▸ Exercise materials
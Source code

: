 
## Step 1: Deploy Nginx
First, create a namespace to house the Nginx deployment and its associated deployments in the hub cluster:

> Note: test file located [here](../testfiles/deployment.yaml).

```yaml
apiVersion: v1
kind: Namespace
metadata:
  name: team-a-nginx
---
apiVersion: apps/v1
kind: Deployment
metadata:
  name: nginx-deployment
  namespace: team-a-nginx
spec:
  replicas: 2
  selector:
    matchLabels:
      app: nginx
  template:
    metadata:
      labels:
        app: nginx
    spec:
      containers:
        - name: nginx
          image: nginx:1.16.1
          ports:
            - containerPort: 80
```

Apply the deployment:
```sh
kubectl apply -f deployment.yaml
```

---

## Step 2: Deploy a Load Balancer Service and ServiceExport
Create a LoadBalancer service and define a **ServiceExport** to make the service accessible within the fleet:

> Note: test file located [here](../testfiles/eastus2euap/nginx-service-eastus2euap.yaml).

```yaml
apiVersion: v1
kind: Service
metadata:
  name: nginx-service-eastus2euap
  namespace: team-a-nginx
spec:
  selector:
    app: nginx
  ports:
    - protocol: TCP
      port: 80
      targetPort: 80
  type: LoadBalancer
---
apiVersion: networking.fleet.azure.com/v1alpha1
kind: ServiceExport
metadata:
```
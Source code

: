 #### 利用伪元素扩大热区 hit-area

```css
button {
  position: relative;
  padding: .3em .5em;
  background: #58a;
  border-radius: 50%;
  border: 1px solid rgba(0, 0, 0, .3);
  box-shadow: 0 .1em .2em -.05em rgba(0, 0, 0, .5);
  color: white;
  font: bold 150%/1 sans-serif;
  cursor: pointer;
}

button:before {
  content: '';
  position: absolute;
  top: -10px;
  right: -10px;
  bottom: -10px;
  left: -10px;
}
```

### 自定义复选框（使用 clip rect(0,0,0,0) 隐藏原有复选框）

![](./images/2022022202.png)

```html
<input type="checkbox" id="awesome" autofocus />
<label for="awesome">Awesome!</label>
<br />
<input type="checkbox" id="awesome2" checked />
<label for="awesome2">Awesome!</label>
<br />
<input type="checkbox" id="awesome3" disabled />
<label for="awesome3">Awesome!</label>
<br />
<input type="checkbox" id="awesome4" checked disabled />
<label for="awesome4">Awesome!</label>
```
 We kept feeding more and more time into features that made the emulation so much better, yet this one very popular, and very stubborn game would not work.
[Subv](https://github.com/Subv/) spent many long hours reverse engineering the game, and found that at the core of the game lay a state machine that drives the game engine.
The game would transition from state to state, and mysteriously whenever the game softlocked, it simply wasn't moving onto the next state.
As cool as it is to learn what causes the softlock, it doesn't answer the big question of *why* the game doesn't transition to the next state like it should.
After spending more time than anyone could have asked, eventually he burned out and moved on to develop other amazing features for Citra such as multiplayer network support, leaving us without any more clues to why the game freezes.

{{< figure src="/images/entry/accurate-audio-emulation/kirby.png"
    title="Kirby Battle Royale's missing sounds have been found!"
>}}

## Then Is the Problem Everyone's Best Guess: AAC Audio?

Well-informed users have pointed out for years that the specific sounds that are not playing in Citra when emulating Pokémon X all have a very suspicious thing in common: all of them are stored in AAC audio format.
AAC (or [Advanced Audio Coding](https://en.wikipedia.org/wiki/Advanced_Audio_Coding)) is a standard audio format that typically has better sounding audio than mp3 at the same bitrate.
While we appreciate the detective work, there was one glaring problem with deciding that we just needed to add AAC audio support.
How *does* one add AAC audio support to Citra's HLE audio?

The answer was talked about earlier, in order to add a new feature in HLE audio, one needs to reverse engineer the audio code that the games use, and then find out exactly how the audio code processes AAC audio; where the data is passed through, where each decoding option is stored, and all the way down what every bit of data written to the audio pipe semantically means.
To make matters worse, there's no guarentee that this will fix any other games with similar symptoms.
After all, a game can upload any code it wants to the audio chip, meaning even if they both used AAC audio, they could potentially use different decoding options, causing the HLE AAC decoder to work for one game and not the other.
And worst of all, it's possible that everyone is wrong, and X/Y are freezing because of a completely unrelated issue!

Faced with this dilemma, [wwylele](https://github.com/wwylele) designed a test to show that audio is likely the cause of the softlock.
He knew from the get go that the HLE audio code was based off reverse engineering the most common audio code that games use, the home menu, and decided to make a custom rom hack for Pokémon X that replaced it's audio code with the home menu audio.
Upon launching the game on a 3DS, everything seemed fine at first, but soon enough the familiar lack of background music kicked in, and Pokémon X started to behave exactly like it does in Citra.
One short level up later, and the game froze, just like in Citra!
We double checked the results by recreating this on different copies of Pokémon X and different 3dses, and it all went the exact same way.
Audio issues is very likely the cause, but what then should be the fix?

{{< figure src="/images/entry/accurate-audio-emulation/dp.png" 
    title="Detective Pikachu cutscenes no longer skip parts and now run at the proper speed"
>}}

▸ Action item
Retype exactly the lines from the one containing "And worst of" through the last line of the records above, including both.

▸ Reply
And worst of all, it's possible that everyone is wrong, and X/Y are freezing because of a completely unrelated issue!

Faced with this dilemma, [wwylele](https://github.com/wwylele) designed a test to show that audio is likely the cause of the softlock.
He knew from the get go that the HLE audio code was based off reverse engineering the most common audio code that games use, the home menu, and decided to make a custom rom hack for Pokémon X that replaced it's audio code with the home menu audio.
Upon launching the game on a 3DS, everything seemed fine at first, but soon enough the familiar lack of background music kicked in, and Pokémon X started to behave exactly like it does in Citra.
One short level up later, and the game froze, just like in Citra!
We double checked the results by recreating this on different copies of Pokémon X and different 3dses, and it all went the exact same way.
Audio issues is very likely the cause, but what then should be the fix?

{{< figure src="/images/entry/accurate-audio-emulation/dp.png" 
    title="Detective Pikachu cutscenes no longer skip parts and now run at the proper speed"
>}}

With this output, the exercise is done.